Le haut fonctionnaire est Richard Boucher, assistant de la Secrétaire d’Etat pour les affaires d’Asie centrale et du Sud. Il visite le ministre allemand des affaires étrangères dont on sait qu’il est mal à l’aise à cause des rapports (nucléaires) entre Washington et la Nouvelle Delhi. Un journaliste objecte effectivement à Boucher, sur la question de l’Iran, que les USA suivent un “double standard”, — condamnant ici l’Iran et ses ambitions nucléaires jusqu’à menacer ce pays des foudres terribles de la puissance US, signant là un accord fondamental qui permet à l’Inde de progresser notablement dans le domaine nucléaire.

Boucher ne repousse rien de tout cela. Il s’en explique, s’en targue et s’en glorifie. Reuters nous expose l’affaire.

«The United States acknowledged on Monday it was employing a double-standard in its divergent approaches to India and Iran's nuclear programs, but said its policies were justified by the behavior of the two countries.

»“Is there a double-standard? Yeah. There should be,” said U.S. Assistant Secretary of State Richard Boucher, when asked whether a civilian nuclear cooperation deal between Washington and New Delhi might send the wrong message to Iran.

(…)

»“When you have a country that kicks out inspectors, violates its commitments, goes back on its obligations, tears up agreements ... they should be treated differently than a country that has a good record in non-proliferation ... and which wants to bring itself more in alignment with the international community,” Boucher said.

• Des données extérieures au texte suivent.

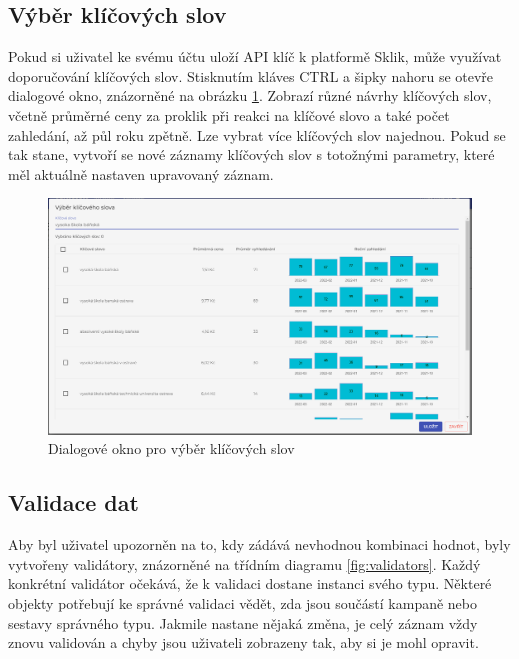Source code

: \subsection{Výběr klíčových slov}
Pokud si uživatel ke svému účtu uloží API klíč k platformě Sklik, může využívat doporučování klíčových slov. Stisknutím kláves CTRL a šipky nahoru se otevře dialogové okno,
znázorněné na obrázku \ref{fig:keyword-dialog}. Zobrazí různé návrhy klíčových slov, včetně průměrné ceny za proklik při reakci na klíčové slovo a také počet zahledání, až půl roku zpětně.
Lze vybrat více klíčových slov najednou. Pokud se tak stane, vytvoří se nové záznamy klíčových slov s totožnými parametry, které měl aktuálně nastaven upravovaný záznam.  

\begin{figure}[h]
    \centering
    \includegraphics[width=1\textwidth]{Figures/ui/keyword-dialog.png}
    \caption{Dialogové okno pro výběr klíčových slov}
    \label{fig:keyword-dialog}
\end{figure}

\subsection{Validace dat}
Aby byl uživatel upozorněn na to, kdy zádává nevhodnou kombinaci hodnot, byly vytvořeny validátory, znázorněné na třídním diagramu \ref{fig:validators}. Každý konkrétní validátor
očekává, že k validaci dostane instanci svého typu. Některé objekty potřebují ke správné validaci vědět, zda jsou součástí kampaně nebo sestavy správného typu.
Jakmile nastane nějaká změna, je celý záznam vždy znovu validován a chyby jsou uživateli zobrazeny tak, aby si je mohl opravit.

»He added that he did not believe Iran decided its policies based on how Washington dealt with India.»

La franchise est de rigueur, il n’y a rien à redire. C’est un cas magnifique d’“inculpabilité”, qui permet effectivement cette franchise magnifique. Les reproches que Boucher fait à l’Iran pourraient tous être repris combien de fois, et appliqués aux USA, jusque et y compris cet “alignement sur la communauté internationale”. L’Iran ne le pratique pas, paraît-il, alors que cet alignement est si évident pour les USA dans nombre de cas, par exemple lors de la crise libanaise (les USA seuls derrière Israël, — sauf, ah oui, on oubliait Blair). L’“alignement sur la communauté internationale” signifie, pour les USA, être aligné sur les USA. Les USA ne sont donc pas coupables en cette matière alors que, manifestement Votre Honneur, les Iraniens le sont.

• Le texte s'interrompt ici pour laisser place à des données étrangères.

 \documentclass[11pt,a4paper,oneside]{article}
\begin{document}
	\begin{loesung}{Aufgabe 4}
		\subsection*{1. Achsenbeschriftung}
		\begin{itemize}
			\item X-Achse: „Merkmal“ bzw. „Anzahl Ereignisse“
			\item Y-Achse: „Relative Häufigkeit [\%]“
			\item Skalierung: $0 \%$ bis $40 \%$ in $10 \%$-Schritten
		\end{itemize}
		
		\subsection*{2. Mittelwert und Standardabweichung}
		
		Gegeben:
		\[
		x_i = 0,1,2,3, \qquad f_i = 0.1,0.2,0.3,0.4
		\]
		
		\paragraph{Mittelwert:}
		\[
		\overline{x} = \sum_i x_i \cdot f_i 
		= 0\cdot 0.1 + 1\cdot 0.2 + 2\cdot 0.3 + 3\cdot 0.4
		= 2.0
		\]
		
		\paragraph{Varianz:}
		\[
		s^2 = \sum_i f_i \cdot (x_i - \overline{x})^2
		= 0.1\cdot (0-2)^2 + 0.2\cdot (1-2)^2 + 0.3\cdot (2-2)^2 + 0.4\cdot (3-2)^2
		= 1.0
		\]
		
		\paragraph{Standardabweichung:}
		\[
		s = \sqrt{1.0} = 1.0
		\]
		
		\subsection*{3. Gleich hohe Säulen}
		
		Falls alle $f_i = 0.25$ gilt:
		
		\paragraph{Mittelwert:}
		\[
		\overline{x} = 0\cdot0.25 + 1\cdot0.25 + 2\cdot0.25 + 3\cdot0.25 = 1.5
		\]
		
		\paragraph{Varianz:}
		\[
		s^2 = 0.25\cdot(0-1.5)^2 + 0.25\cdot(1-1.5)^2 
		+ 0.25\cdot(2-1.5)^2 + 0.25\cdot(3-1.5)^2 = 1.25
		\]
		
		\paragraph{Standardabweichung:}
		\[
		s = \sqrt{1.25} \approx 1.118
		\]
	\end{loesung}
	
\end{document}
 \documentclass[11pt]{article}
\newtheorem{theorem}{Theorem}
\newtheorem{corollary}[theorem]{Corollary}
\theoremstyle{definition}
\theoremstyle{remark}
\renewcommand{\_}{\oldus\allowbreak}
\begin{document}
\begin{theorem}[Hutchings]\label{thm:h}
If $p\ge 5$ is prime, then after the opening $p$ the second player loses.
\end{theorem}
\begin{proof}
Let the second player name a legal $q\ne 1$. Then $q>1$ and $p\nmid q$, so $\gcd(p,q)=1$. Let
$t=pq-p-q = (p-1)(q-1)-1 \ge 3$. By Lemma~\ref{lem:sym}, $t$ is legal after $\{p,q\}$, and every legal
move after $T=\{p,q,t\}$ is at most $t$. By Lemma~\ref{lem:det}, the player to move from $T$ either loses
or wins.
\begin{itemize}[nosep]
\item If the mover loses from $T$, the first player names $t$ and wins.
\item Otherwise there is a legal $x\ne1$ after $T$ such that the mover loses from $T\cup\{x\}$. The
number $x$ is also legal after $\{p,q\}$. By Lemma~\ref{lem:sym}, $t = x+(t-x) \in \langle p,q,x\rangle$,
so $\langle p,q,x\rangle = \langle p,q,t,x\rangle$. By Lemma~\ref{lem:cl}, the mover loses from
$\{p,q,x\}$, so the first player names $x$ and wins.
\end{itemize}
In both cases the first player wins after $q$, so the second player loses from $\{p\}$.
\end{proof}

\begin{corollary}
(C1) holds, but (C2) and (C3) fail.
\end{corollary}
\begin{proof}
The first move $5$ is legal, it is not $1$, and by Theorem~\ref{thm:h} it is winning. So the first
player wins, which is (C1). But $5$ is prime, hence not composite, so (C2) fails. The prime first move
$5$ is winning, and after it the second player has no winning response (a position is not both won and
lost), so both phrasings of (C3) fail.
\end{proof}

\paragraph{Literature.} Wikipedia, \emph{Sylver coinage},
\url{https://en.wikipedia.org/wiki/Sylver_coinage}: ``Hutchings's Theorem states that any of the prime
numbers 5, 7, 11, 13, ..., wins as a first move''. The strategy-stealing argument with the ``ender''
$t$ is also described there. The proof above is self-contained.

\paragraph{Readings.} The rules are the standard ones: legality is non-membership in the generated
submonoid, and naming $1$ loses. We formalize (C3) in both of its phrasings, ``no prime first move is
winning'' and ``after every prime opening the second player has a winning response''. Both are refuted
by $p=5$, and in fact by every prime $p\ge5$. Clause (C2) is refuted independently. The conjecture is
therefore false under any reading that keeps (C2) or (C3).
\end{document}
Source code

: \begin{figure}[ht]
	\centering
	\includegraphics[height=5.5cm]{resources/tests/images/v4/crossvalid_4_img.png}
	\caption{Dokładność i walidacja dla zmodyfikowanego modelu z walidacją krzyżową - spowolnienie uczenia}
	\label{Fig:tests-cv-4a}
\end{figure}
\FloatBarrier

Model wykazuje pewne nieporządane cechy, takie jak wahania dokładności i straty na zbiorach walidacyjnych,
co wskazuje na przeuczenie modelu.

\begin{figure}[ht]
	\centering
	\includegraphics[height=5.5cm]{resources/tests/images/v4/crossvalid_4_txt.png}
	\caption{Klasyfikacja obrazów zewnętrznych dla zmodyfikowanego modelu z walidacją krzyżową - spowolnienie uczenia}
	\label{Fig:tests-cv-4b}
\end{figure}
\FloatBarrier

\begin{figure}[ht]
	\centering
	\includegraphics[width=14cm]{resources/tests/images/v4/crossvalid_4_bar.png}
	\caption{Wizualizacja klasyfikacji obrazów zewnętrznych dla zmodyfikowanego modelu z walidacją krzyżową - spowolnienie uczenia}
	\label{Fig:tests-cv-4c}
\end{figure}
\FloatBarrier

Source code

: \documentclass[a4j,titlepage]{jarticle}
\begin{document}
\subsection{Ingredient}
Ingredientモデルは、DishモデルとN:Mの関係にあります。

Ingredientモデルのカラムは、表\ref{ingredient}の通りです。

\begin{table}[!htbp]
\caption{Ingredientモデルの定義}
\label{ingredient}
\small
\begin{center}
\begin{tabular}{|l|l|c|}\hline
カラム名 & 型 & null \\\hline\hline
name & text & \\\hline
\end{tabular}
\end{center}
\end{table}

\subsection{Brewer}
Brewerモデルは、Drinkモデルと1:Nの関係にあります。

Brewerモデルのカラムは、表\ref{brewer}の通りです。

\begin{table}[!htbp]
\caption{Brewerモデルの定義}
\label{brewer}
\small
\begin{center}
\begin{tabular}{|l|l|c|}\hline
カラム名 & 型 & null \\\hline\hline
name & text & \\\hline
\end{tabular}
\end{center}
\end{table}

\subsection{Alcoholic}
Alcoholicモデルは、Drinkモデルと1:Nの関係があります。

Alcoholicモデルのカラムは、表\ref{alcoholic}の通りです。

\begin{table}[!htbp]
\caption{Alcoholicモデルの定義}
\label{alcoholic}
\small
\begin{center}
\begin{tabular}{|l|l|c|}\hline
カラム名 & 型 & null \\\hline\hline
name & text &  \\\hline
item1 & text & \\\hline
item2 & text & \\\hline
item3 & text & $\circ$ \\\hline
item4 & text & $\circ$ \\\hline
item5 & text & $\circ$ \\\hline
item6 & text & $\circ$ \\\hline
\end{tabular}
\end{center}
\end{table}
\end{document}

Cas superbe d’inculpabilité, aussi superbe que la franchise qui en découle (ceci étant lié à cela). L’inculpabilité est à la base de ce comportement à la fois angélique et péremptoire. L’Amérique est la seule référence des lois et la nation qui se conforme le mieux aux lois dont elle est la référence ; elle est la nation qui dénonce chez les autres ces actes illégaux qui, avec elle, sont les manifestations nécessaires de la souveraineté ou de la sécurité d’une nation ; elle est la nation qui affirme le règne de la loi et qui proclame que, pour être sous la protection de la loi et en conformité avec elle, il faut un comportement dont elle seule est juge de sa justesse et de sa vertu.

L’Amérique proclame le règne de la loi universelle. Elle en est le législateur, le juge suprême, le procureur, le témoin à charge, et éventuellement l’avocat de la partie civile qui négociera un arrangement à l’amiable où, si la somme est rondelette, donnera quitus à l’accusé présumé coupable dès lors que ce dernier aura souscrit une assurance chez le courtier dont l’Amérique lui fournira l’adresse, — et dont l’Amérique est actionnaire à 51%.